- _Your goal_
Search the data below for "document"; list each line that holds it.

Data entries:
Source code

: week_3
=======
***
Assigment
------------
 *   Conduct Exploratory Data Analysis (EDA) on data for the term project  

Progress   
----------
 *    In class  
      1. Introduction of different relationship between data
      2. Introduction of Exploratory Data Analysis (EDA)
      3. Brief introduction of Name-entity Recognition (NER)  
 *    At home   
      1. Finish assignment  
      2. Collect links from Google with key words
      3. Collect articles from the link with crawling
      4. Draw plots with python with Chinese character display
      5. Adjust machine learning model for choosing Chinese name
--
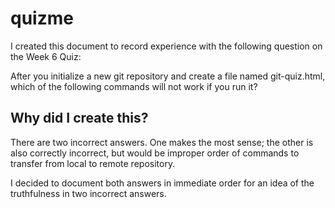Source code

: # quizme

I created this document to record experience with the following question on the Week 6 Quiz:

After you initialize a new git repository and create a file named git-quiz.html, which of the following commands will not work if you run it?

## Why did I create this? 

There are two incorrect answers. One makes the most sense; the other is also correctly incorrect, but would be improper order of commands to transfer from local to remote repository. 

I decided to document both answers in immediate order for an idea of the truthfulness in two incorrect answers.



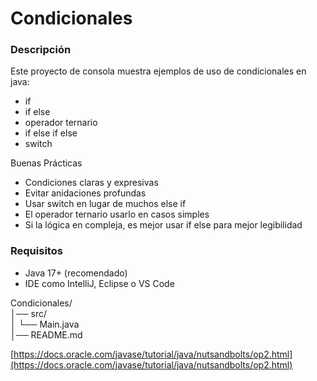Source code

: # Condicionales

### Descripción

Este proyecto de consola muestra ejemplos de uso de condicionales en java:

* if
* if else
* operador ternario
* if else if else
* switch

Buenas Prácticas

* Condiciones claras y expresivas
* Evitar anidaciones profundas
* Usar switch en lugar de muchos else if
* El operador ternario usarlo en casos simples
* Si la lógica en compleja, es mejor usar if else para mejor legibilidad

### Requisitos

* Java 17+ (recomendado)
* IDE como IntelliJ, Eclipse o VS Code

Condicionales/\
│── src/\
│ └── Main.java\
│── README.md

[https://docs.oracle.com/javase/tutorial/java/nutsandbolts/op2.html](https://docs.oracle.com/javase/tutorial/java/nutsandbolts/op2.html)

- _Worked solution_
I created this document to record experience with the following question on the Week 6 Quiz:
I decided to document both answers in immediate order for an idea of the truthfulness in two incorrect answers.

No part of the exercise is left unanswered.